• Problem to solve:
Look through the data below and, wherever a line carries the word "receipts", please copy that line.

Stored records
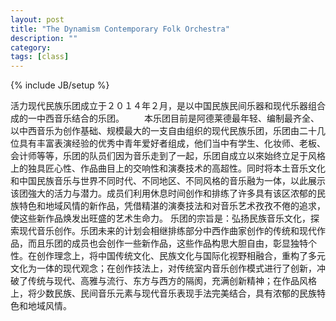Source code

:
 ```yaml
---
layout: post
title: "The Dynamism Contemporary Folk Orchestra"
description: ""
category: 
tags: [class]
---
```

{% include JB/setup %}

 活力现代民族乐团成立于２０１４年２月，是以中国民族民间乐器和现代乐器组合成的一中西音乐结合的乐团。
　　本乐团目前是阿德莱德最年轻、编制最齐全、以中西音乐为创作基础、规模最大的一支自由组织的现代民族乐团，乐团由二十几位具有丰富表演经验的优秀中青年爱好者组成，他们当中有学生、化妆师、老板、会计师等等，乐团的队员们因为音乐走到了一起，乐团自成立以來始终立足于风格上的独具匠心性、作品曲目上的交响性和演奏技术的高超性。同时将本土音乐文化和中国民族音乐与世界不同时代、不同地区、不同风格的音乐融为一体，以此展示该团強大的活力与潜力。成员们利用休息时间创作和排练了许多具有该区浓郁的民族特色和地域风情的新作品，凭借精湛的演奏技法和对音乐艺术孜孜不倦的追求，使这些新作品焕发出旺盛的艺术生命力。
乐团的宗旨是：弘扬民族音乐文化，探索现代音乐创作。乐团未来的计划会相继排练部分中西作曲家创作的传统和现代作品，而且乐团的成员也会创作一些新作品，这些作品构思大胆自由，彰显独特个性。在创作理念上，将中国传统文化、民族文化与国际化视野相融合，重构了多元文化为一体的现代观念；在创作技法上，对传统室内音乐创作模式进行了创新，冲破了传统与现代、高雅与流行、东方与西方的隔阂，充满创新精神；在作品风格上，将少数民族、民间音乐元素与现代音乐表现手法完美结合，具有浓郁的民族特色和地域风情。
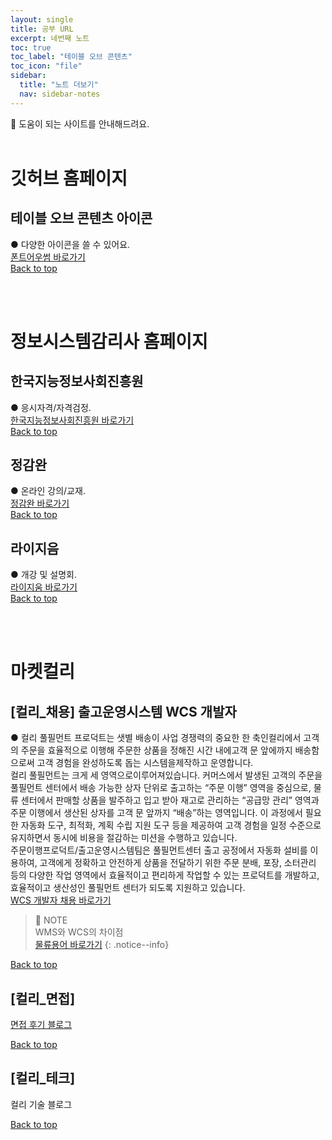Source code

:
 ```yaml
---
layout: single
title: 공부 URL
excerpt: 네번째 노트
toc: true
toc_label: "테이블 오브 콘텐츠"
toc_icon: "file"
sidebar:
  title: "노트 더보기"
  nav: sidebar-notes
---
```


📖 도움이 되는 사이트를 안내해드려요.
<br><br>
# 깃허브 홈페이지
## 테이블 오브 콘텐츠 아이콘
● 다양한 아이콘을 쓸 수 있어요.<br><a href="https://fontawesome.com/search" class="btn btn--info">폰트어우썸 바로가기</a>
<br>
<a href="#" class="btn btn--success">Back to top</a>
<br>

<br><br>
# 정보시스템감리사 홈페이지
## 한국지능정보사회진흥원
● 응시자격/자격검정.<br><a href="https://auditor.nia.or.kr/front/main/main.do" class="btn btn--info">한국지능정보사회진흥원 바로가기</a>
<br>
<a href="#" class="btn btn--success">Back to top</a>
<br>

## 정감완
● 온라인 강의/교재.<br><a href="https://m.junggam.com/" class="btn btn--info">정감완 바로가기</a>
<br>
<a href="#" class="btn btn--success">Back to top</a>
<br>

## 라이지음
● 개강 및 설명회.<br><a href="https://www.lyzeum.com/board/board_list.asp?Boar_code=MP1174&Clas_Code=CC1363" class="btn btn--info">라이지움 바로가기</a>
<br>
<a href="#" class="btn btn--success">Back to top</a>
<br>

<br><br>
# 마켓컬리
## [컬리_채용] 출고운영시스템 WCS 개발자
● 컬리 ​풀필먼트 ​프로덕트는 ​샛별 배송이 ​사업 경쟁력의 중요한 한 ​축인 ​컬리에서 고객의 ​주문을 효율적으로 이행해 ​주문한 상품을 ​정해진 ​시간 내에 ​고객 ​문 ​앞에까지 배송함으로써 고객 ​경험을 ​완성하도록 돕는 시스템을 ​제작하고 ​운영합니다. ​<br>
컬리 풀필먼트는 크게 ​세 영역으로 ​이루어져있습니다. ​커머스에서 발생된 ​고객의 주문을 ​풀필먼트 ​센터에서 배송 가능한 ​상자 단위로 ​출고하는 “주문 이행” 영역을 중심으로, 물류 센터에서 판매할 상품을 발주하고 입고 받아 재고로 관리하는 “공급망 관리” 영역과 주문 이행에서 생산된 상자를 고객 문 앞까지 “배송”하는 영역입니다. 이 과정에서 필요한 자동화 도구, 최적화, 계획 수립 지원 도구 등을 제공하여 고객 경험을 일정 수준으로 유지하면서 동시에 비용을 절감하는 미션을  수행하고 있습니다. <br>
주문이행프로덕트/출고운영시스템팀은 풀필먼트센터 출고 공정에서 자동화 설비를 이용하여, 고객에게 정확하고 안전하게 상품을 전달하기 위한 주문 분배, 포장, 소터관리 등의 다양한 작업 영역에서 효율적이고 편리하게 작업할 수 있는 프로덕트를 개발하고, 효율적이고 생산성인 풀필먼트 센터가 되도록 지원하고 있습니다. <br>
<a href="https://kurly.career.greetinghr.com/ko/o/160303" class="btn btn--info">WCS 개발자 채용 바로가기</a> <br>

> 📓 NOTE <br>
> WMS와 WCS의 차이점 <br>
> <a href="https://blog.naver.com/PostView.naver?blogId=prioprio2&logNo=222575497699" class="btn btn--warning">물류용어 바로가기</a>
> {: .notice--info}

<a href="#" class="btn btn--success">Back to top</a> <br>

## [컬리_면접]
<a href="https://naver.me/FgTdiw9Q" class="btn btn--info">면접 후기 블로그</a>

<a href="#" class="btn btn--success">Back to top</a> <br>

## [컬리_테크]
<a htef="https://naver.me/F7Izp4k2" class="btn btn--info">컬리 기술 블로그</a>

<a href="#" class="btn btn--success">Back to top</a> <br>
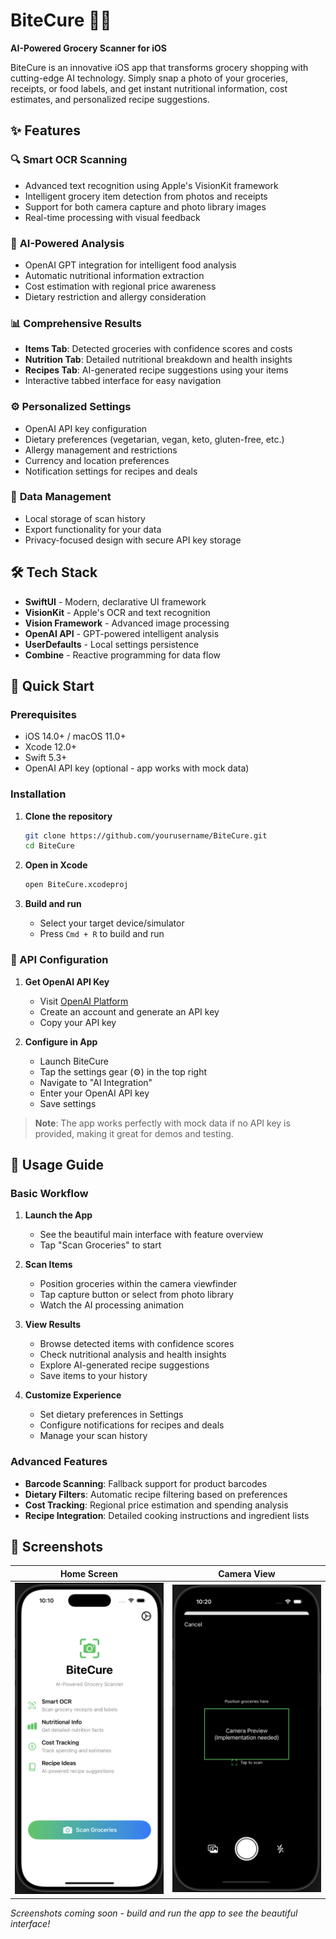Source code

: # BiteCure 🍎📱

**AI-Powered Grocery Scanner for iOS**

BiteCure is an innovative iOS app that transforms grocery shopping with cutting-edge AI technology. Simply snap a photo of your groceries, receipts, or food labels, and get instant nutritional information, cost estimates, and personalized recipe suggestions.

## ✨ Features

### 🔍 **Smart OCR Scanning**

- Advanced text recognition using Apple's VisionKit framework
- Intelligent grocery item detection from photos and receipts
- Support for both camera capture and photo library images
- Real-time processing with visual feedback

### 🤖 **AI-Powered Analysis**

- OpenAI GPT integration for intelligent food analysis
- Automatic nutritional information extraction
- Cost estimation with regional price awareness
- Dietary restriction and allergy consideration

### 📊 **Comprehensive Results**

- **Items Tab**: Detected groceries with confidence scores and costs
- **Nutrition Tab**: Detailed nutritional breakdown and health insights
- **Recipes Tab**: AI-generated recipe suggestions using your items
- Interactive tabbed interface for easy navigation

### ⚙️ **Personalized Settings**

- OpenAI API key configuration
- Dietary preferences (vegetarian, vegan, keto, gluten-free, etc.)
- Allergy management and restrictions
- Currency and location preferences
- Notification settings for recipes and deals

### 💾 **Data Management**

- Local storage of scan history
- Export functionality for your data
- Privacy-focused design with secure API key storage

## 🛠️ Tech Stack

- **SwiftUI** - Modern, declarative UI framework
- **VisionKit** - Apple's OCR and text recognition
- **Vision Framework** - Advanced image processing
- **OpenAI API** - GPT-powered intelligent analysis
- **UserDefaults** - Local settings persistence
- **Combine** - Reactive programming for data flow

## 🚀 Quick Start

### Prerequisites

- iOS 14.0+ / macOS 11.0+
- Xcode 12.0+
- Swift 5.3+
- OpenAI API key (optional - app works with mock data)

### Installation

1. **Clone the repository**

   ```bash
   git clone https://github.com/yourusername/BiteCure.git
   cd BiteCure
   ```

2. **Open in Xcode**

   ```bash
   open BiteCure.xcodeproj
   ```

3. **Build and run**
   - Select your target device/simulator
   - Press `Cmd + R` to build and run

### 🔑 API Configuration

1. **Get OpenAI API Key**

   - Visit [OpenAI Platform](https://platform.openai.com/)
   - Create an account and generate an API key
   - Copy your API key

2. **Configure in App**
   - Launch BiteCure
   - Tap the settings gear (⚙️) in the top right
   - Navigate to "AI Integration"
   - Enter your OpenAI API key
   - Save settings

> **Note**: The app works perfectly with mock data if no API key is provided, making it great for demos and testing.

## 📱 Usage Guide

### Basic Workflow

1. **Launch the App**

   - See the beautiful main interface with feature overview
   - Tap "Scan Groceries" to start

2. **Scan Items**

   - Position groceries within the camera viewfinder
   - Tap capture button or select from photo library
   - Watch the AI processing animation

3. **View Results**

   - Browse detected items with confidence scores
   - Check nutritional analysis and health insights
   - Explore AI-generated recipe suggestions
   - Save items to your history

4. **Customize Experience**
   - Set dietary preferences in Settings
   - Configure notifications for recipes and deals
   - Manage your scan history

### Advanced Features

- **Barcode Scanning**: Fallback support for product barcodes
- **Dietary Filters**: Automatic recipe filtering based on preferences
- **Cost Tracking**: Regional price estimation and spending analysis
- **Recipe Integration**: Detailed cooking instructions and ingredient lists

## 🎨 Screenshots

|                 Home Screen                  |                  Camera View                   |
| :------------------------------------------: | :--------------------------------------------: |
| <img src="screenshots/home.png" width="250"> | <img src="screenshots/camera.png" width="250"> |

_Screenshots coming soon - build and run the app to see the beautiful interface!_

• Written response:
BiteCure is an innovative iOS app that transforms grocery shopping with cutting-edge AI technology. Simply snap a photo of your groceries, receipts, or food labels, and get instant nutritional information, cost estimates, and personalized recipe suggestions.
- Intelligent grocery item detection from photos and receipts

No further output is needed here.